Hinter verschlossenen Türen beschäftigte sich der Gemeinderat mit der Überstunden-Vergütung bei der Stadt und stellte fest, dass es Pflichtwidrigkeiten gab. Foto: Archiv

Oberbürgermeister schaltet Berufsversicherung für Schadensersatz ein. Vorwurf der "Günstlingswirtschaft".

 Villingen-Schwenningen - Dass der Umgang mit Überstunden bei der Stadtverwaltung Pflichtwidrigkeiten aufweist, hat der Gemeinderat gestern Abend in nicht öffentlicher Sitzung einstimmig festgestellt. Und Oberbürgermeister Rupert Kubon aufgefordert, den entstandenen Schaden in Höhe von 80.000 Euro bei seiner Berufsversicherung geltend zu machen.

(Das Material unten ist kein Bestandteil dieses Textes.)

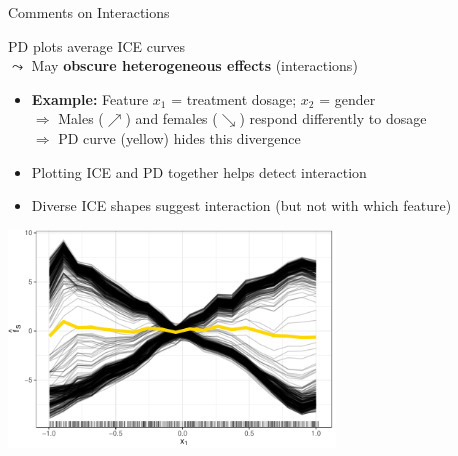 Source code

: \documentclass[10pt,compress,t,notes=noshow, xcolor=table]{beamer}
\begin{document}
\begin{frame}{Comments on Interactions}

PD plots average ICE curves \\$\leadsto$ May \textbf{obscure heterogeneous effects} (interactions)
    \begin{itemize}
      \item \textbf{Example:} Feature $x_1$ = treatment dosage; $x_2$ = gender \\
      \(\Rightarrow\)  Males ($\nearrow$) and females ($\searrow$) respond differently to dosage\\
      \(\Rightarrow\)  PD curve (yellow) hides this divergence
      \item Plotting ICE and PD together helps detect interaction
      \item Diverse ICE shapes suggest interaction  (but not with which feature)
    \end{itemize}
    
\begin{center}\includegraphics[width=0.65\textwidth]{figure/pdp_xor.pdf} \end{center}



\end{frame}
\end{document}
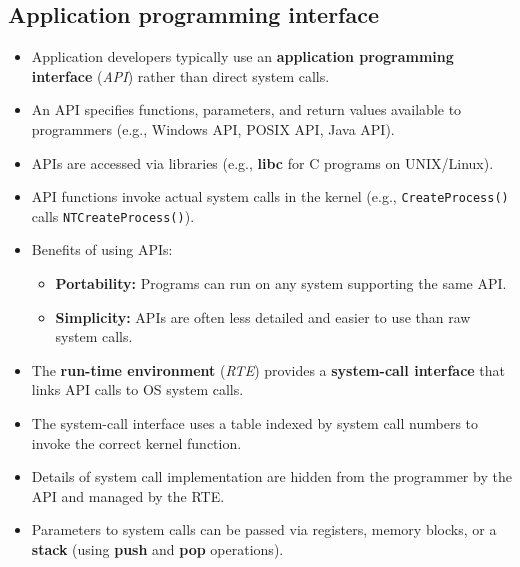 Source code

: \subsection*{Application programming interface}
\begin{itemize}
    \item Application developers typically use an \textbf{application programming interface} (\textit{API}) rather than direct system calls.
    \item An API specifies functions, parameters, and return values available to programmers (e.g., Windows API, POSIX API, Java API).
    \item APIs are accessed via libraries (e.g., \textbf{libc} for C programs on UNIX/Linux).
    \item API functions invoke actual system calls in the kernel (e.g., \texttt{CreateProcess()} calls \texttt{NTCreateProcess()}).
    \item Benefits of using APIs:
    \begin{itemize}
        \item \textbf{Portability:} Programs can run on any system supporting the same API.
        \item \textbf{Simplicity:} APIs are often less detailed and easier to use than raw system calls.
    \end{itemize}
    \item The \textbf{run-time environment} (\textit{RTE}) provides a \textbf{system-call interface} that links API calls to OS system calls.
    \item The system-call interface uses a table indexed by system call numbers to invoke the correct kernel function.
    \item Details of system call implementation are hidden from the programmer by the API and managed by the RTE.
    \item Parameters to system calls can be passed via registers, memory blocks, or a \textbf{stack} (using \textbf{push} and \textbf{pop} operations).
\end{itemize}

Mitgenommen von einer dreieinhalbstündigen Sitzung, in der Achim Lindemann von der Anwaltssozietät CMS Hasche Sigle das von ihm erarbeite Gutachten erläutert hatte, gingen Renate Breuning und Klaus Martin von der CDU sowie die Freien Wähler Wolfgang Berweck und Erich Bißwurm gegen 21.30 Uhr mit dem Ergebnis an die Öffentlichkeit. Kubon habe zu Beginn mitgeteilt, bereits auf die Versicherung zugegangen zu sein, und dann vorbeugend die nicht öffentliche Sitzung verlassen, um dem Vorwurf der Befangenheit aus dem Weg zu gehen, erklärte die CDU-Fraktionsvorsitzende. So übernahm der Erste Bürgermeister Rolf Fußhoeller die Leitung der Sitzung.

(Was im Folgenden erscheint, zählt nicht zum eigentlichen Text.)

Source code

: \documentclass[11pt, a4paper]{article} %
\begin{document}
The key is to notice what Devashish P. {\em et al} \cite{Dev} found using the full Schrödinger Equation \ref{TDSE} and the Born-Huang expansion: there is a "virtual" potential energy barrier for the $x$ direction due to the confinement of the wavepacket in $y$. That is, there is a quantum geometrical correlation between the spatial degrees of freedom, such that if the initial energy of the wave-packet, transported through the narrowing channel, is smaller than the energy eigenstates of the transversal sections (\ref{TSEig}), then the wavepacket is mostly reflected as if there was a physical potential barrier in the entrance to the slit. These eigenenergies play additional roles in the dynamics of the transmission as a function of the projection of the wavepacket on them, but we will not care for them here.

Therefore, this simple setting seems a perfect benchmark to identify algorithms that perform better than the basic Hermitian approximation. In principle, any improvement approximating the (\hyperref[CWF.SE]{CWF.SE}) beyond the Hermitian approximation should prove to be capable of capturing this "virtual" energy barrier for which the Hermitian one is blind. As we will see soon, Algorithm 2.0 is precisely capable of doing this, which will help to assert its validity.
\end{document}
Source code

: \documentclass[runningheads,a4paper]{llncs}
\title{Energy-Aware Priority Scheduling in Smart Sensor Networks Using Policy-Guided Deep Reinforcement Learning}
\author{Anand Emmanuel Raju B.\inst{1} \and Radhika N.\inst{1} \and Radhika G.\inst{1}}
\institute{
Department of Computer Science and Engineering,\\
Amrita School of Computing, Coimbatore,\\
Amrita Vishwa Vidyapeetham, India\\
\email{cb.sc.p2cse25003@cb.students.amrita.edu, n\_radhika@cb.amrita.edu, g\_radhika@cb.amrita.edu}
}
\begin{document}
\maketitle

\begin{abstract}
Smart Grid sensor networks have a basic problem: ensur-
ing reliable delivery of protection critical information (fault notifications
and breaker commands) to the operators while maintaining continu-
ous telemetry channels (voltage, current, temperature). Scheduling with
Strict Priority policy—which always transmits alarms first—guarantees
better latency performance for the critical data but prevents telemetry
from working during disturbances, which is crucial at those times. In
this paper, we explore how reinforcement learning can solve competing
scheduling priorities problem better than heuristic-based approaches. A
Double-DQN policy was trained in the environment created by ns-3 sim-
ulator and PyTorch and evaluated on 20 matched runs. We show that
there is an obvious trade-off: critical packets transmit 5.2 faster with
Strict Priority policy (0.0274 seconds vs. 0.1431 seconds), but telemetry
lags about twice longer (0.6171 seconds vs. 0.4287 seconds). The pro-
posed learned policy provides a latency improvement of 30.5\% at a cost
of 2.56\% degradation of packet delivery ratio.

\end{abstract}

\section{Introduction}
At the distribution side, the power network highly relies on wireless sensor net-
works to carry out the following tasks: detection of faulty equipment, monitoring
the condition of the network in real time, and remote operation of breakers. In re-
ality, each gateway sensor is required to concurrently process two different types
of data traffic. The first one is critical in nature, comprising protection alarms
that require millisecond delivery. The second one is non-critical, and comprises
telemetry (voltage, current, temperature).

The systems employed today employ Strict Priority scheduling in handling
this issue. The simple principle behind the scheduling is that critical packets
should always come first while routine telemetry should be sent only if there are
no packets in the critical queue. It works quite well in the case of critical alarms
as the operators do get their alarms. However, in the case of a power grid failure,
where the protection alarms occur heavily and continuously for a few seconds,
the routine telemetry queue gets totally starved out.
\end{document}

Geld wird von Beamten nicht zurückgefordert

Ohne Gegenstimmen, teils mit Enthaltungen habe der Gemeinderat alle Entscheidungen getroffen und die Einschätzung des Gutachtens geteilt, dass es zu Pflichtwidrigkeiten bei Leistungs- und Urlaubsvergütungen, Mehrarbeit und Überstunden von Mitarbeitern der Verwaltung gekommen ist, erläutere Renate Breuning. Gerade bei Beamten gebe es strenge Vorschriften, dass Überstunden anzuordnen und zu dokumentieren sind, für besondere Aufgaben auch ohne Bezahlung, betonte Berweck. Beides sei in den vorliegenden Fällen nicht passiert. Allerdings habe das Gremium von der Möglichkeit abgesehen, das Geld von den Beamten zurückzufordern, da es weiterhin auf eine gute Zusammenarbeit Wert lege.

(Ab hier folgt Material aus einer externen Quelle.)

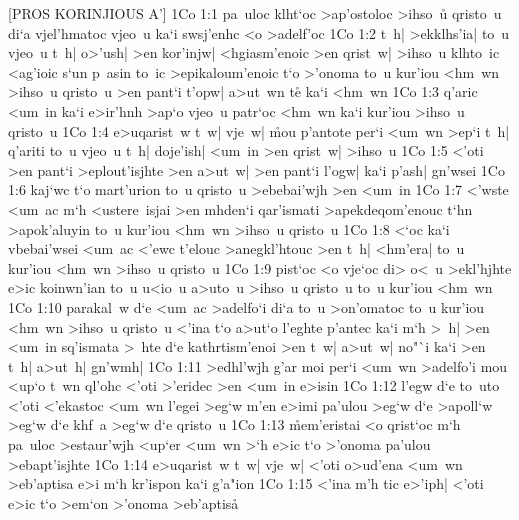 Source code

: [PROS KORINJIOUS A']
\vs 1Co 1:1
pa~uloc
klht`oc
>ap'ostoloc
>ihso~u\r{}
qristo~u
di`a
vjel'hmatoc
vjeo~u
ka`i
swsj'enhc
<o
>adelf'oc\bibvsend
\vs 1Co 1:2
t~h|
>ekklhs'ia|
to~u
vjeo~u
t~h|
o>'ush|
>en
kor'injw|
<hgiasm'enoic
>en
qrist~w|
>ihso~u
klhto~ic
<ag'ioic
s`un
p~asin
to~ic
>epikaloum'enoic
t`o
>'onoma
to~u
kur'iou
<hm~wn
>ihso~u
qristo~u
>en
pant`i
t'opw|
a>ut~wn
t\r{e}
ka`i
<hm~wn\bibvsend
\vs 1Co 1:3
q'aric
<um~in
ka`i
e>ir'hnh
>ap`o
vjeo~u
patr`oc
<hm~wn
ka`i
kur'iou
>ihso~u
qristo~u\bibvsend
\vs 1Co 1:4
e>uqarist~w
t~w|
vje~w|
\r{m}ou
p'antote
per`i
<um~wn
>ep`i
t~h|
q'ariti
to~u
vjeo~u
t~h|
doje'ish|
<um~in
>en
qrist~w|
>ihso~u\bibvsend
\vs 1Co 1:5
<'oti
>en
pant`i
>eplout'isjhte
>en
a>ut~w|
>en
pant`i
l'ogw|
ka`i
p'ash|
gn'wsei\bibvsend
\vs 1Co 1:6
kaj`wc
t`o
mart'urion
to~u
qristo~u
>ebebai'wjh
>en
<um~in\bibvsend
\vs 1Co 1:7
<'wste
<um~ac
m`h
<ustere~isjai
>en
mhden`i
qar'ismati
>apekdeqom'enouc
t`hn
>apok'aluyin
to~u
kur'iou
<hm~wn
>ihso~u
qristo~u\bibvsend
\vs 1Co 1:8
<`oc
ka`i
vbebai'wsei
<um~ac
<'ewc
t'elouc
>anegkl'htouc
>en
t~h|
<hm'era|
to~u
kur'iou
<hm~wn
>ihso~u
qristo~u\bibvsend
\vs 1Co 1:9
pist`oc
<o
vje`oc
di>
o<~u
>ekl'hjhte
e>ic
koinwn'ian
to~u
u<io~u
a>uto~u
>ihso~u
qristo~u
to~u
kur'iou
<hm~wn\bibvsend
\vs 1Co 1:10
parakal~w
d`e
<um~ac
>adelfo`i
di`a
to~u
>on'omatoc
to~u
kur'iou
<hm~wn
>ihso~u
qristo~u
<'ina
t`o
a>ut`o
l'eghte
p'antec
ka`i
m`h
>~h|
>en
<um~in
sq'ismata
>~hte
d`e
kathrtism'enoi
>en
t~w|
a>ut~w|
no"`i
ka`i
>en
t~h|
a>ut~h|
gn'wmh|\bibvsend
\vs 1Co 1:11
>edhl'wjh
g'ar
moi
per`i
<um~wn
>adelfo'i
mou
<up`o
t~wn
ql'ohc
<'oti
>'eridec
>en
<um~in
e>isin\bibvsend
\vs 1Co 1:12
l'egw
d`e
to~uto
<'oti
<'ekastoc
<um~wn
l'egei
>eg`w
m'en
e>imi
pa'ulou
>eg`w
d`e
>apoll`w
>eg`w
d`e
khf~a
>eg`w
d`e
qristo~u\bibvsend
\vs 1Co 1:13
\r{m}em'eristai
<o
qrist`oc
m`h
pa~uloc
>estaur'wjh
<up`er
<um~wn
>`h
e>ic
t`o
>'onoma
pa'ulou
>ebapt'isjhte\bibvsend
\vs 1Co 1:14
e>uqarist~w
t~w|
vje~w|
<'oti
o>ud'ena
<um~wn
>eb'aptisa
e>i
m`h
kr'ispon
ka`i
g'a"ion\bibvsend
\vs 1Co 1:15
<'ina
m'h
tic
e>'iph|
<'oti
e>ic
t`o
>em`on
>'onoma
>eb'aptis\r{a}\bibvsend
{}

Vielmehr solle die Versicherung des Oberbürgermeisters für den durch Fahrlässigkeit entstandenen Schaden aufkommen. Je nachdem, wie hoch der Schadensersatz ausfalle, behalte sich der Gemeinderat vor, das Thema nochmals auf den Tisch zu bringen, betonte Renate Breuning. Zudem habe er die Stadt aufgefordert, bis im November Vorschläge vorzulegen, wie sie das Thema Überstunden bei Beamten und Angestellten künftig handhabt und genaue Dokumentationen der zusätzlichen Arbeit eingefordert.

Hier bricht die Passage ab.